Ricardo Silveira decide amanhã se Quixadá precisa aumentar medidas de isolamento.

O prefeito Ricardo Silveira (PSD) decide nesta segunda-feira, 08, se Quixadá precisa aumentar as medidas de isolamento social. Na sexta-feira, 05, ao lado de outros prefeitos do Sertão Central, ele decidiu pela decretação de lockdown no município, mas desistiu horas depois de tomar a decisão.

No sábado, 06, o prefeito publicou nas redes sociais um vídeo dizendo estar numa fase difícil da sua vida e que se sentia pressionado pelo comércio “que não pode parar” e pela saúde “que precisa de um suporte”. Acrescentou: “Estou fazendo de tudo para não decretar lockdown.” Não especificou exatamente o que está fazendo, mas anunciou que se reúne na segunda com uma equipe para decidir se aumenta as medidas de isolamento ou se mantém o decreto já em vigor.

A ausência de fiscalização apropriada em Quixadá das medidas já em vigor é muita sentida pela população. Nas redes sociais são frequentes as reclamações sobre estabelecimentos lotados e não uso de máscaras indevidamente tolerado. As aglomerações acontecem principalmente pela manhã, quando grande quantidade de pessoas da Zona Rural se deslocam para a sede. O último decreto previa um rodízio dos Distritos, mas ficou só no papel.

Em 2020, a prefeitura realizou o isolamento social rígido do centro da cidade, fechou acesso a ruas e impôs rodízio aos Distritos, diminuindo significativamente o contato com a população da sede. Distribuiu milhares de máscaras. Criou o telecovid. Estruturou várias equipes de visitação e realizou o acompanhamento individual de pacientes.

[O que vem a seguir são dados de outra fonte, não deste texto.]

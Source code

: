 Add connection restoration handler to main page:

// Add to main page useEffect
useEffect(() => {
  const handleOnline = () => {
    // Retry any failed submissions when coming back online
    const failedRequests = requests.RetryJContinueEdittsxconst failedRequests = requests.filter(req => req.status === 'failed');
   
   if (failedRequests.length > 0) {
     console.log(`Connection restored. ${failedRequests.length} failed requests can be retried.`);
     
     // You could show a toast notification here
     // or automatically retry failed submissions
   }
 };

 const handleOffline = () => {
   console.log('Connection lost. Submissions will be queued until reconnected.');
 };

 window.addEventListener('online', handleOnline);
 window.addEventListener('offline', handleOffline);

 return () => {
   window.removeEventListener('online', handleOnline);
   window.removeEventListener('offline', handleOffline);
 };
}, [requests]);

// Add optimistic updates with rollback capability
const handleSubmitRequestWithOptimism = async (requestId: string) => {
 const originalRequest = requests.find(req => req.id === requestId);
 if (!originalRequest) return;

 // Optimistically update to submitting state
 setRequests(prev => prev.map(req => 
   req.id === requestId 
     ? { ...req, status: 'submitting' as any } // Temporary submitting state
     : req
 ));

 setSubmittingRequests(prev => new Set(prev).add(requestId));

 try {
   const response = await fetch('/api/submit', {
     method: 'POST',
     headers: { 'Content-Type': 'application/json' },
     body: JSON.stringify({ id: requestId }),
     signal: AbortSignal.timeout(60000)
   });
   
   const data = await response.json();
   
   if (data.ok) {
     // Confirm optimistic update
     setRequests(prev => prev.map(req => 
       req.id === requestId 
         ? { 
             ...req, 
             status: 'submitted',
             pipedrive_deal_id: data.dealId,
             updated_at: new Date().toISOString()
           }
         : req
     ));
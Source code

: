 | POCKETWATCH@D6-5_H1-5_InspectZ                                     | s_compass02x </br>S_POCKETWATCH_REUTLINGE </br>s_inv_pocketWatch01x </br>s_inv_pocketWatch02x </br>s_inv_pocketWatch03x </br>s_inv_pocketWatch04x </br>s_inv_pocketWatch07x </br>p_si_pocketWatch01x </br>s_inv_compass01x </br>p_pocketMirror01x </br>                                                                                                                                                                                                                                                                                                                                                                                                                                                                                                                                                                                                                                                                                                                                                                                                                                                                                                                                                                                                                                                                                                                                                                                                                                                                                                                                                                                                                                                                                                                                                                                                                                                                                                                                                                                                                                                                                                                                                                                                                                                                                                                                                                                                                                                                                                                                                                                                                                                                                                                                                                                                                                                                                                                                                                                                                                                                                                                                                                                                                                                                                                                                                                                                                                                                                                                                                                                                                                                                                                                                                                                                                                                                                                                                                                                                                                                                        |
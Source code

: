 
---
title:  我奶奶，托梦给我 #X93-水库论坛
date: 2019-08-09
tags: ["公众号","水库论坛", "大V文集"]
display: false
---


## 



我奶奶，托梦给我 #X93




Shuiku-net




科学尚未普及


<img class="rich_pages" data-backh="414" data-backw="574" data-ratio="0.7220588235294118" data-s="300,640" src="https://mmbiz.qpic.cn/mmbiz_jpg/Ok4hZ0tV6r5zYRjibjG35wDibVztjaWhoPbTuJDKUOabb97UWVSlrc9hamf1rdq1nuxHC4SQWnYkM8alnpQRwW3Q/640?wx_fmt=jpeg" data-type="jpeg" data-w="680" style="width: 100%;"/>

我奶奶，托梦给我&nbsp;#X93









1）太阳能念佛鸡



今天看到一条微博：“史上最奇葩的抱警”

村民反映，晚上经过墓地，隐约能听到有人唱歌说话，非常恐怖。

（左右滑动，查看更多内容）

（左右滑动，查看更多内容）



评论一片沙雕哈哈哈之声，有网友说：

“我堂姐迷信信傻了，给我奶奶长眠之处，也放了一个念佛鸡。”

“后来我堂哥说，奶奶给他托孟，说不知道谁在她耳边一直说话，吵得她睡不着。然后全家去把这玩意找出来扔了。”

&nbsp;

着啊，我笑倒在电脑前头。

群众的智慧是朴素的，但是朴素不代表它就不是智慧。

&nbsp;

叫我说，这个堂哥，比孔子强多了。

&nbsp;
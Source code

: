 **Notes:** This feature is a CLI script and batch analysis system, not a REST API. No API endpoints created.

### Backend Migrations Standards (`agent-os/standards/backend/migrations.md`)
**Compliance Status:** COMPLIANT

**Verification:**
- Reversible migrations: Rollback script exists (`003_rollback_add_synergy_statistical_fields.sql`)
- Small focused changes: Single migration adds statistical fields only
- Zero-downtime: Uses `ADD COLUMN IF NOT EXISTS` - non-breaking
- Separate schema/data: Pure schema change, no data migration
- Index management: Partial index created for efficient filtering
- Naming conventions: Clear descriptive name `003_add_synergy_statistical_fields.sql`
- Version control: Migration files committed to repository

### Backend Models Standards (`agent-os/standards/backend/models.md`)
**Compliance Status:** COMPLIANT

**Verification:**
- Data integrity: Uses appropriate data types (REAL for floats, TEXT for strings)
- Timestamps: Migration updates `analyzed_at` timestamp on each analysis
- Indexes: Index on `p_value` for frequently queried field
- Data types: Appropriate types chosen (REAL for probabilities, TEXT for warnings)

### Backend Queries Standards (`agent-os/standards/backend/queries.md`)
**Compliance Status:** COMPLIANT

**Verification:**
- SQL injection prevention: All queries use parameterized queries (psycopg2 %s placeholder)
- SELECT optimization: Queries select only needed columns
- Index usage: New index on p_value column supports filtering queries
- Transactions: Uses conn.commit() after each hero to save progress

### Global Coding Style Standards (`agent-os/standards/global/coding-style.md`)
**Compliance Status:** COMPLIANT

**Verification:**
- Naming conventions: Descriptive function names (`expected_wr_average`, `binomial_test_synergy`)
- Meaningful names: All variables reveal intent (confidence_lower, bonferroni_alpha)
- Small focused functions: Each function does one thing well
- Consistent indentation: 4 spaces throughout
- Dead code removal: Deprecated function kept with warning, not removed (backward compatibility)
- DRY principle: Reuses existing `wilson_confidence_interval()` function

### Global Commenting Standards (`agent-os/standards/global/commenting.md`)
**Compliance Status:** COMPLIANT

Abriu uma Unidade Covid exclusiva para pessoas com a doença, isolando-as da UPA e do Eudásio Barroso, e aumentou a quantidade de leitos de internação para 40, ajudando a atender, inclusive, pacientes de outros municípios.

Parte das medidas desagradaram empresários e comerciantes e o então prefeito Ilário Marques pagou politicamente caro, inclusive sendo alvo de críticas constantes das mídias ligadas à família do atual prefeito. Mas foram aquelas medidas que ajudaram a frear a força da primeira onda do coronavírus, impedindo um surto da Covid-19 na Zona Rural.  Apesar de todas as medidas, o vírus matou 87 pessoas em 2020. Quantas teria matado se nenhuma medida tivesse sido tomada? Pergunta ainda mais importante: agora, com a força maior de contaminação das mutações que já circulam em Quixadá, quantas pessoas o vírus vai matar de novo se continuar correndo solto, sem enfrentamento sério do poder público? Não se luta contra o vírus assinando decretos, mas fazendo com que os decretos sejam cumpridos. Amanhã, ao tomar sua decisão, o prefeito vai sinalizar o que podemos esperar.